- [WHAT YOU NEED TO DO]:
Please give, exactly as they appear below, the line with "the authorised officer" and every line after it through the final one, and nothing else.

-------- AVAILABLE DATA --------

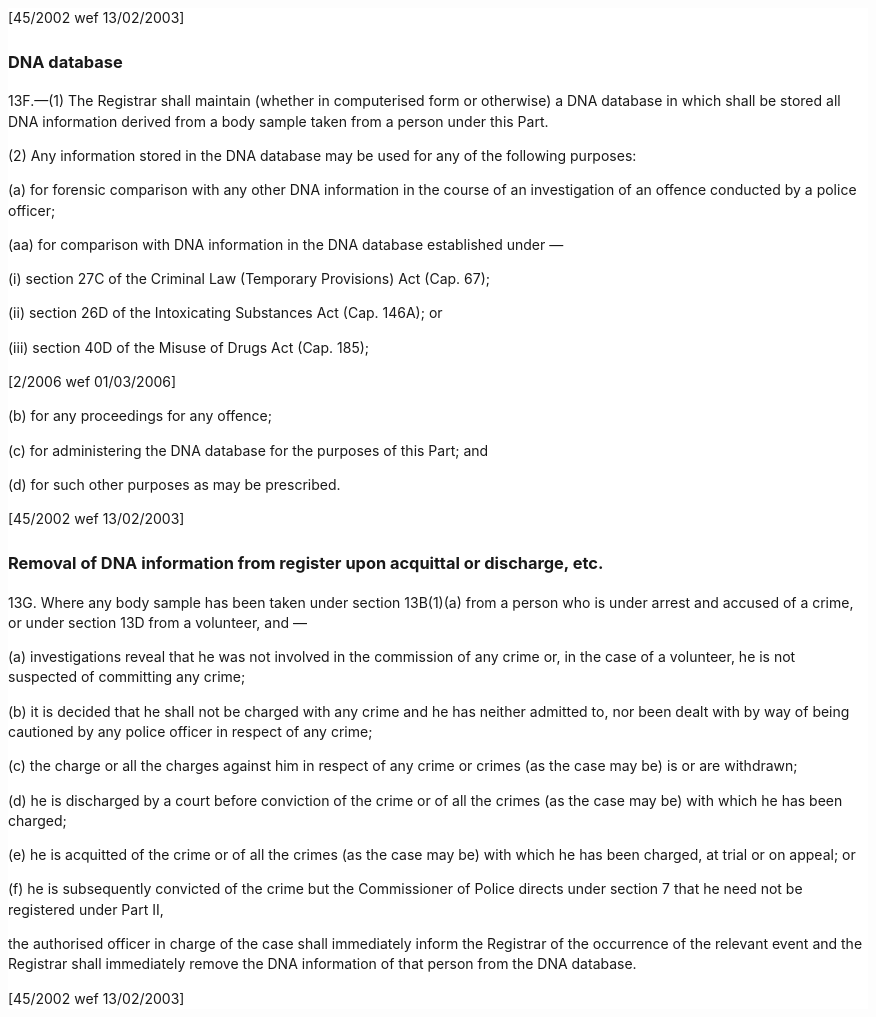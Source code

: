 [45/2002 wef 13/02/2003]

### DNA database

13F\.—(1) The Registrar shall maintain (whether in computerised form or otherwise) a DNA database in which shall be stored all DNA information derived from a body sample taken from a person under this Part.

(2) Any information stored in the DNA database may be used for any of the following purposes:

(a) for forensic comparison with any other DNA information in the course of an investigation of an offence conducted by a police officer;

(aa) for comparison with DNA information in the DNA database established under —

(i) section 27C of the Criminal Law (Temporary Provisions) Act (Cap. 67);

(ii) section 26D of the Intoxicating Substances Act (Cap. 146A); or

(iii) section 40D of the Misuse of Drugs Act (Cap. 185);

[2/2006 wef 01/03/2006]

(b) for any proceedings for any offence;

(c) for administering the DNA database for the purposes of this Part; and

(d) for such other purposes as may be prescribed.

[45/2002 wef 13/02/2003]

### Removal of DNA information from register upon acquittal or discharge, etc.

13G\. Where any body sample has been taken under section 13B(1)(a) from a person who is under arrest and accused of a crime, or under section 13D from a volunteer, and —

(a) investigations reveal that he was not involved in the commission of any crime or, in the case of a volunteer, he is not suspected of committing any crime;

(b) it is decided that he shall not be charged with any crime and he has neither admitted to, nor been dealt with by way of being cautioned by any police officer in respect of any crime;

(c) the charge or all the charges against him in respect of any crime or crimes (as the case may be) is or are withdrawn;

(d) he is discharged by a court before conviction of the crime or of all the crimes (as the case may be) with which he has been charged;

(e) he is acquitted of the crime or of all the crimes (as the case may be) with which he has been charged, at trial or on appeal; or

(f) he is subsequently convicted of the crime but the Commissioner of Police directs under section 7 that he need not be registered under Part II,

the authorised officer in charge of the case shall immediately inform the Registrar of the occurrence of the relevant event and the Registrar shall immediately remove the DNA information of that person from the DNA database.

[45/2002 wef 13/02/2003]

--------

- [PROBLEM SOLUTION]:
the authorised officer in charge of the case shall immediately inform the Registrar of the occurrence of the relevant event and the Registrar shall immediately remove the DNA information of that person from the DNA database.

[45/2002 wef 13/02/2003]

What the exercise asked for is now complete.